Nel concludere questo nostro breve intervento, chiediamo ai membri della Commissione incaricata di
revisionare le Indicazioni nazionali e le Linee guida di tener conto che le associazioni professionali degli
insegnanti rappresentano un osservatorio assai significativo della realtà e dei bisogni della scuola,
essendo presenti in tutti i segmenti dell’istruzione e su tutto il territorio nazionale.

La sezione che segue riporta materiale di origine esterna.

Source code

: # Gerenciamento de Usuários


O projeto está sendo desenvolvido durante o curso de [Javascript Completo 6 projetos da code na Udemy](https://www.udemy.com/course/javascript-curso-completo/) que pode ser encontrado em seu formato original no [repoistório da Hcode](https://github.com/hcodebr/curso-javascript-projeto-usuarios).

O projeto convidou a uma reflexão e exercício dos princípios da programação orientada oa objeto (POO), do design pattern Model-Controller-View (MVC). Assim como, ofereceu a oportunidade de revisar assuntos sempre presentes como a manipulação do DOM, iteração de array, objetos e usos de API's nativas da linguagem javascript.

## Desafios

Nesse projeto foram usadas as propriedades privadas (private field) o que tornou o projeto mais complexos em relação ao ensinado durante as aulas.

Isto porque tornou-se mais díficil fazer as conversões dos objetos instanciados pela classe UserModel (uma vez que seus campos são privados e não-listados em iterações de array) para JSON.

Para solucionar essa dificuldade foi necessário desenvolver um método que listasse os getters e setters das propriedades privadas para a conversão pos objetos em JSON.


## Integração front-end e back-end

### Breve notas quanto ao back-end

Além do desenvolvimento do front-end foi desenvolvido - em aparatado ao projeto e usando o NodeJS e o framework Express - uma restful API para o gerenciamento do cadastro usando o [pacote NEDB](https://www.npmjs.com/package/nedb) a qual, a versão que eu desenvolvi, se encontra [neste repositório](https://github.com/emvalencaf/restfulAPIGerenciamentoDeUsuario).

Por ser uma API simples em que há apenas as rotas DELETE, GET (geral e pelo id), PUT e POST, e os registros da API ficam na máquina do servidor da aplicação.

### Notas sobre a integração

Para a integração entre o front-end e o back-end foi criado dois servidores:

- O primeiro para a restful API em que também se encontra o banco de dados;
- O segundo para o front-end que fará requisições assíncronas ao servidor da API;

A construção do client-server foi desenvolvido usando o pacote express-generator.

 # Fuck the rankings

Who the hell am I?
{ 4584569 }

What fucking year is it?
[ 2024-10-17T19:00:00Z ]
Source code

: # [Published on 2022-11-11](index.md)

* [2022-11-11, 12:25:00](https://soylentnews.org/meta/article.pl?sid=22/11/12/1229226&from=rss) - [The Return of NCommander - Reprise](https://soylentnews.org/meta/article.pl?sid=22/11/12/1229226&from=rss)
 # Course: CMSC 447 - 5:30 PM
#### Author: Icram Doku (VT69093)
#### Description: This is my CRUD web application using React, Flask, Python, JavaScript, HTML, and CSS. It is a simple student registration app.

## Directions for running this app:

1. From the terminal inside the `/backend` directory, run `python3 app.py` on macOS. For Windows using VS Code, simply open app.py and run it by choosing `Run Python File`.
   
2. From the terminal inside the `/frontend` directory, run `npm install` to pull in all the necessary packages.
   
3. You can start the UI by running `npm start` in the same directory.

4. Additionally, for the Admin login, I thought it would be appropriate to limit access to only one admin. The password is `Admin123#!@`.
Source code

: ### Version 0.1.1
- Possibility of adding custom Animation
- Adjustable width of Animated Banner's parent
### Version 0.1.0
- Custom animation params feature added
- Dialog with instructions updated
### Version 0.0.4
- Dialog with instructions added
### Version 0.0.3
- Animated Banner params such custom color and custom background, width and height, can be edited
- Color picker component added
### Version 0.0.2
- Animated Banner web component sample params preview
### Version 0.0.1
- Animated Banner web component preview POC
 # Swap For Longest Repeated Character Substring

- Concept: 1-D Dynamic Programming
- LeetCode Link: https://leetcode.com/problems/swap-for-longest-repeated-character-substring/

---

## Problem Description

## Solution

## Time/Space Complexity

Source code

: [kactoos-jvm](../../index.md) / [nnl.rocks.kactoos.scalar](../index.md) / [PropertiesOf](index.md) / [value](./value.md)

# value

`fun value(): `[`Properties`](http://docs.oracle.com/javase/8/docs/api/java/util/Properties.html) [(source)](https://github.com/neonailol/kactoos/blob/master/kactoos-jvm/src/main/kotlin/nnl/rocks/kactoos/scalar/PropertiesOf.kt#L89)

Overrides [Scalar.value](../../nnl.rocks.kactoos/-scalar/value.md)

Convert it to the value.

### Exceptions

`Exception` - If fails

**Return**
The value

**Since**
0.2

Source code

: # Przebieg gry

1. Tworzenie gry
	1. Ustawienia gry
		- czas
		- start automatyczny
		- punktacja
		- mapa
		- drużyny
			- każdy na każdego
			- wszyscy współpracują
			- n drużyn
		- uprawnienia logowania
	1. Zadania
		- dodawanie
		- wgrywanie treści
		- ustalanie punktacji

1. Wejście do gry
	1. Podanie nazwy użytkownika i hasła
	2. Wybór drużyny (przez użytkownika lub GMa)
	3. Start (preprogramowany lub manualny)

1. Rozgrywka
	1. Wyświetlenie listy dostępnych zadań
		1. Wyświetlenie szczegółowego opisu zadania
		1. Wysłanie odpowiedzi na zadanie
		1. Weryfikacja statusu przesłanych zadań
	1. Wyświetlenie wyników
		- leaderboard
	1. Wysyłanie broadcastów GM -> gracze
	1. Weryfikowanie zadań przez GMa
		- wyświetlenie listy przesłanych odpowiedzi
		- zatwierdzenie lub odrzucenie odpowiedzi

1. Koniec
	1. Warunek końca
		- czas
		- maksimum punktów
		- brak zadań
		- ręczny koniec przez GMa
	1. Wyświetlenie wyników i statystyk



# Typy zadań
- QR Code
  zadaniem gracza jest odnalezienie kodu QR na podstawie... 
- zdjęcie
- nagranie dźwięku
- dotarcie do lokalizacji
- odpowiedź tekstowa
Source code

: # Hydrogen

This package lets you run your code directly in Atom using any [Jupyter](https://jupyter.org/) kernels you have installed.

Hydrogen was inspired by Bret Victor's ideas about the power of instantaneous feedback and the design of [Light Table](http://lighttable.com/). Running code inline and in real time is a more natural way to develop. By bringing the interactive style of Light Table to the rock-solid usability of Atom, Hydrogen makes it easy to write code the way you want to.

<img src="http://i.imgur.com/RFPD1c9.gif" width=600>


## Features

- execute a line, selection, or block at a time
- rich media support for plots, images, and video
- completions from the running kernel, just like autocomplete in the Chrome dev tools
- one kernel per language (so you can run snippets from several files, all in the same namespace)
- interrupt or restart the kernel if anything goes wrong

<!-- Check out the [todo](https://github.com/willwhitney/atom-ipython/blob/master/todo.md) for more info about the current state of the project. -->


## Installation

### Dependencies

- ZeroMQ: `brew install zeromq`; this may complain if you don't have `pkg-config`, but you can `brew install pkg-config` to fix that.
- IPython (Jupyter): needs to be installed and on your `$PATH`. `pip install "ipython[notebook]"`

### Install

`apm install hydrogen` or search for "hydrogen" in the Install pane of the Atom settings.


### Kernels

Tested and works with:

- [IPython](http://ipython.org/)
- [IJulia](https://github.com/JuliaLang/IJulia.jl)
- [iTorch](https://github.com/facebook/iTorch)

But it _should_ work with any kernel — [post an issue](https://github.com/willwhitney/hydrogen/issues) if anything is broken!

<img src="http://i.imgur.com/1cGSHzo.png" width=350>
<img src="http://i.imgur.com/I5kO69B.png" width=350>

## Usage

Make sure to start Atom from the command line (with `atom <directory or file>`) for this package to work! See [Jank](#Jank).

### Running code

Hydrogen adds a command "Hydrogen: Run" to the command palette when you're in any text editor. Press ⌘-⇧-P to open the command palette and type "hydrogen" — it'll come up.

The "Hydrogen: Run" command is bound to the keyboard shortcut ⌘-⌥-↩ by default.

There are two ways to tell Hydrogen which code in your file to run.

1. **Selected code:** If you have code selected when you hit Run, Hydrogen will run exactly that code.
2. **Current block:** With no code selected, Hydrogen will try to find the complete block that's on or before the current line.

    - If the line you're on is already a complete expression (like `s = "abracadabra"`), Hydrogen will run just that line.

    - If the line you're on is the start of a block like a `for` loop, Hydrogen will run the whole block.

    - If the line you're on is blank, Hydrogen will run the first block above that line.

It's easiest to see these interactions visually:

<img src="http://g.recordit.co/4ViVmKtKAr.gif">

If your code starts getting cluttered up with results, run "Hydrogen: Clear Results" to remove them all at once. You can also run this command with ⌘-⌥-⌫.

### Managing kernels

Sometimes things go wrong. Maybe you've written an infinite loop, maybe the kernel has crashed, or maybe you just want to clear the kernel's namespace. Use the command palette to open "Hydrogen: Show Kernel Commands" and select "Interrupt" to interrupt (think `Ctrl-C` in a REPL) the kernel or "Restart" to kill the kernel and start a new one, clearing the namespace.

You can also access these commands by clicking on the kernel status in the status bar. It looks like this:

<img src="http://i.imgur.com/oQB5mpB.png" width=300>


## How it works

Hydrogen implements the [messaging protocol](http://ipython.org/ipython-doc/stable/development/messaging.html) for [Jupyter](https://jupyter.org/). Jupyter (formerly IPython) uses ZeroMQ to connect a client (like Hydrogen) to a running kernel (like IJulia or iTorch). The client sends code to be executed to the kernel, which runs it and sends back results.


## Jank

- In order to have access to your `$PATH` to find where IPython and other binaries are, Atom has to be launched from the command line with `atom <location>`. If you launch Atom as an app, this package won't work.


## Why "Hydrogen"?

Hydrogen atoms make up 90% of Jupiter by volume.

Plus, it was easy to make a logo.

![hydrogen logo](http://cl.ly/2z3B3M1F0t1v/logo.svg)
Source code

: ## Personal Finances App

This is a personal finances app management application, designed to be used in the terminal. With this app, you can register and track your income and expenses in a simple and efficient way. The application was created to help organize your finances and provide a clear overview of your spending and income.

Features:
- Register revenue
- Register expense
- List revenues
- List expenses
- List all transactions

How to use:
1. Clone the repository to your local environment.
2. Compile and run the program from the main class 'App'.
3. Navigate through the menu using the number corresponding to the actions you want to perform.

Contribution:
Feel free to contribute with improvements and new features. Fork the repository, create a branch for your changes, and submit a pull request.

Pertanto, chiediamo
di dare continuità e valore al percorso di consultazione avviato con il mondo della scuola, non
trascurando in questa direzione la necessità di chiarire e condividere meglio gli obiettivi del lavoro che la
commissione intende portare avanti.

Bibliografia
A. Ciani, L. Ferrari, I. Vannini, Progettare e valutare per l’equità e la qualità nella didattica. Aspetti teorici e
indicazioni metodologiche, FrancoAngeli, Milano 2020.
O. Giancola, L. Salmieri, La povertà educativa in Italia. Dati, analisi, politiche, Carocci, Roma 2023.
Philippe Meirieu, Una scuola per l’emancipazione. Libera dalle nostalgie dei vecchi metodi e da suggestioni alla moda, Armando, Roma 2019.
Massimo Margottini, Il futuro non è più quello di una volta, in “La ricerca”, n. 26, maggio 2024.